Understanding sexual assault cases in the U.S. military
Allegations of sexual assault are a serious matter, which may have lasting implications on service members’ personal lives and military careers.
In 2016 alone, there were 6,172 sexual assault cases reported by members of the United States military, NBC News reports. Even if the accusations are untrue, being alleged to have committed this type of sexual misconduct may affect service members’ personal and professional lives, as well as make them subject to significant penalties. Having an understanding of sexual assault cases in the military may help personnel in New Jersey and elsewhere to protect themselves and their rights.
What is sexual assault?
Under Article 120 of the Uniform Code of Military Justice, sexual assault is defined as sex acts committed against others using threats, fear, fraudulent representations, concealment or by causing bodily harm. Further, engaging in sexual acts with people who are unconscious, asleep or otherwise unaware the encounter is happening may also be considered sexual assault. Service members may also be charged under Article 120 if they commit sex acts with people who cannot consent due to intoxication, drug impairment, disability, or mental disease or defect.

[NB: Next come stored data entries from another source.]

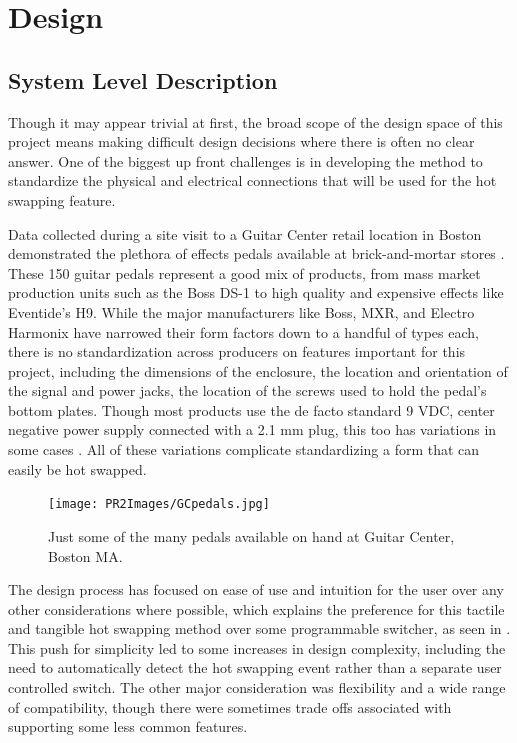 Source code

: \documentclass{article}
\begin{document}
\section{Design}
	\subsection{System Level Description}

	Though it may appear trivial at first, the broad scope of the design space of this project means making difficult design decisions where there is often no clear answer.  One of the biggest up front challenges is in developing the method to standardize the physical and electrical connections that will be used for the hot swapping feature.  

	Data collected during a site visit to a Guitar Center retail location in Boston demonstrated the plethora of effects pedals available at brick-and-mortar stores \cite{MyPedalData}.  These 150 guitar pedals represent a good mix of products, from mass market production units such as the Boss DS-1 to high quality and expensive effects like Eventide's H9.  While the major manufacturers like Boss, MXR, and Electro Harmonix have narrowed their form factors down to a handful of types each, there is no standardization across producers on features important for this project, including the dimensions of the enclosure, the location and orientation of the signal and power jacks, the location of the screws used to hold the pedal's bottom plates.  Though most products use the de facto standard 9 VDC, center negative power supply connected with a 2.1 mm plug, this too has variations in some cases \cite{MyPedalData}.  All of these variations complicate standardizing a form that can easily be hot swapped.

	\begin{figure}
		\centering
		\texttt{[image: PR2Images/GCpedals.jpg]}
		\caption{Just some of the many pedals available on hand at Guitar Center, Boston MA.}
		\label{fig:GCpedalscase}
	\end{figure}

	The design process has focused on ease of use and intuition for the user over any other considerations where possible, which explains the preference for this tactile and tangible hot swapping method over some programmable switcher, as seen in \cite{ProgrammableSwitcherExample}.  This push for simplicity led to some increases in design complexity, including the need to automatically detect the hot swapping event rather than a separate user controlled switch.  The other major consideration was flexibility and a wide range of compatibility, though there were sometimes trade offs associated with supporting some less common features.
\end{document}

How are service members prosecuted?
Unlike civilians who are charged with sexual assault, military personnel who are alleged to have perpetrated this type of improper conduct may be subject to a general court-martial. A military court proceeding, this hearing consists of a court-martial panel of at least five other service members and a military judge. As is the case with civilian criminal trials, there is also a prosecutor, or the trial counsel, and defense counsel. During court-martial proceedings, the judge and panel may hear testimony and review evidence in order to make their determination of innocence or guilt.
What are the penalties for sexual assault?
If military personnel plead or are found guilty during a court-martial, they may be subject to administrative and criminal penalties. These may include being dismissed from the service and receiving a dishonorable discharge, being made to forfeit all or a portion of their pay, and being sentenced to confinement in a military prison for a maximum of 30 years. Service members may also be required to register as sex offenders.
Obtaining legal assistance
Sexual assault allegations may profoundly affect the lives and careers of military personnel in New Jersey and elsewhere. Due to the seriousness of such charges, those alleged to have committed this type of sexual misconduct may benefit from working with a lawyer. An attorney may help ensure their rights are upheld and aid them in building a solid defense and limiting the potential fallout from the charges against them.